Quale delle otto versioni della nuova clausola relativa all’eleggibilità alla presidenza di Suu Kyi sarà contenuta nel referendum, ammettendo che questo abbia luogo? Nessuno lo sa e, di fatto, sarà il regime a decidere. Forse nessuna delle otto. Ed è ormai quasi certo che le elezioni autunnali si svolgeranno in base alla vecchia costituzione.

È possibile che Thein Sein, l’attuale presidente, stia davvero cercando di far accettare la democrazia ai suoi colleghi militari più recalcitranti e che stia incontrando una grande resistenza. Dopo tutto, i militari hanno avuto il controllo assoluto della Birmania negli ultimi 35 anni, durante i quali molti di loro si sono considerevolmente arricchiti. Ma la verità è che lo stesso Thein Sein non sembra particolarmente entusiasta all’idea di una vera democrazia.

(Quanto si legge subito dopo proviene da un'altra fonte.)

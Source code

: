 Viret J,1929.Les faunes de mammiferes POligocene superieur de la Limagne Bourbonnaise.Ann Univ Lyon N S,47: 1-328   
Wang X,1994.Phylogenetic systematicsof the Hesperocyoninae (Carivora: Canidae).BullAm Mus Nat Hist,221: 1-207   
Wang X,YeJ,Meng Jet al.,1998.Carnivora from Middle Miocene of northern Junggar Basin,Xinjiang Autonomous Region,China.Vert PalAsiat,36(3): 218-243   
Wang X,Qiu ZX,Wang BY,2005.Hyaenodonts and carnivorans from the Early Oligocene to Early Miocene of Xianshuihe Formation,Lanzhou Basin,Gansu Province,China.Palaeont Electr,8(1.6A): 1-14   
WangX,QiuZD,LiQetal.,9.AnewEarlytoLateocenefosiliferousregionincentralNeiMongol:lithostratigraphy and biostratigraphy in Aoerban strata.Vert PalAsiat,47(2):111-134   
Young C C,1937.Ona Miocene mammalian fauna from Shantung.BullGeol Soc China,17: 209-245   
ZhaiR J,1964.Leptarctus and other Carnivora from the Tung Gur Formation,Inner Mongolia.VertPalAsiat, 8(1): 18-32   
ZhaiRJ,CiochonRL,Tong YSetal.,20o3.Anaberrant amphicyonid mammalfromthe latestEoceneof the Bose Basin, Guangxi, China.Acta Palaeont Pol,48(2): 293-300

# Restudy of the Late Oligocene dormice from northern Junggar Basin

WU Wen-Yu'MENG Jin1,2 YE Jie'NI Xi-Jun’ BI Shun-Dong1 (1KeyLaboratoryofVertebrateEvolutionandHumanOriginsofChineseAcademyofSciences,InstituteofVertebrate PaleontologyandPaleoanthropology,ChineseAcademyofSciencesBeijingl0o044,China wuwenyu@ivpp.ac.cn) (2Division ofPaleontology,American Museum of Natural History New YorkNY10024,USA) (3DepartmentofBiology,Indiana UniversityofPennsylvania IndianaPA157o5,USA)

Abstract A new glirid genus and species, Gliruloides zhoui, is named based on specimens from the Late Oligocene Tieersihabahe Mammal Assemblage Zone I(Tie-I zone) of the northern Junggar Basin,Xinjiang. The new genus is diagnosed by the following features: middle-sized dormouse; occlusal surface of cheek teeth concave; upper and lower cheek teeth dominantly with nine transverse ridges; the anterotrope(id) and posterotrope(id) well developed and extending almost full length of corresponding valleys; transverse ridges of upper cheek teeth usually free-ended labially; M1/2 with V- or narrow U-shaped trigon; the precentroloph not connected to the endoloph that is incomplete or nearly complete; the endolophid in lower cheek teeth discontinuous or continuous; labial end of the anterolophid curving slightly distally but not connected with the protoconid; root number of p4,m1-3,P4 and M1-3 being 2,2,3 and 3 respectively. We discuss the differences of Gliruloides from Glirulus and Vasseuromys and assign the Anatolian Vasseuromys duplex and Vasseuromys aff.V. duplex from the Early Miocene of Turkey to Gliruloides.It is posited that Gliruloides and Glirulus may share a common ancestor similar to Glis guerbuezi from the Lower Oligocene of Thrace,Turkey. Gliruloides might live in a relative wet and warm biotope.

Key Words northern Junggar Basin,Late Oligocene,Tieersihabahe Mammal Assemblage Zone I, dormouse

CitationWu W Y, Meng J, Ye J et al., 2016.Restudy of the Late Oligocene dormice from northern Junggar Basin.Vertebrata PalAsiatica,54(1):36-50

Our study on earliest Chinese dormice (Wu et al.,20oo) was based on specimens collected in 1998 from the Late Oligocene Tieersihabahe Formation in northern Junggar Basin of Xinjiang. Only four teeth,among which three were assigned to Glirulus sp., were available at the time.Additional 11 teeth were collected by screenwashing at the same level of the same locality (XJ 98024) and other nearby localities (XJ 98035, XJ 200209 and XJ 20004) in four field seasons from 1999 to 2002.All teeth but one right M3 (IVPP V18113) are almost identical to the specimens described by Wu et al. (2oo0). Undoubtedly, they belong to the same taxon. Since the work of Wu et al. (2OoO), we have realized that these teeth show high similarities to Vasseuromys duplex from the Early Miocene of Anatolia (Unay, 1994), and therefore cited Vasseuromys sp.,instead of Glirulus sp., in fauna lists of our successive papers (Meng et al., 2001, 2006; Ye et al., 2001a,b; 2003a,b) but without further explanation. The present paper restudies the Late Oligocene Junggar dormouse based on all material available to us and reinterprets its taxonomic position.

In un’intervista con la Bbc a marzo, ha riaffermato che l’esercito deve rimanere attivo politicamente (”servire gli interessi del popolo significa occuparsi della politica nazionale”) e che il ruolo dei militari cambierà solo gradualmente “parallelamente alla maturazione delle norme e delle pratiche politiche dei partiti”. In altre parole, sarà l’esercito a decidere se e quando interrompere tutto il processo.

Forse non dovrebbe sorprendere che l’esercito voglia rimanere attaccato al potere il più a lungo possibile, ma è interessante osservare come i sostenitori stranieri della democrazia in Birmania abbiano assecondato questa messa in scena. Il presidente degli Stati Uniti Barack Obama, per esempio, ha visitato la Birmania due volte dal 2012, ma la cosa più dura che è riuscito a dire è “non riesco a comprendere una disposizione che impedisce a qualcuno di candidarsi alla presidenza a causa dell’identità dei suoi figli”.

Probabilmente è ormai troppo tardi per reintrodurre le sanzioni: la realtà è che i birmani devono fare da soli. L’unico strumento efficace potrebbero essere delle imponenti manifestazioni non violente, simili a quelle che si svolsero nel 1988 e varie altre volte in seguito. L’unico problema, in questo caso, è che l’esercito birmano non ha mai esitato ad aprire il fuoco sui suoi concittadini.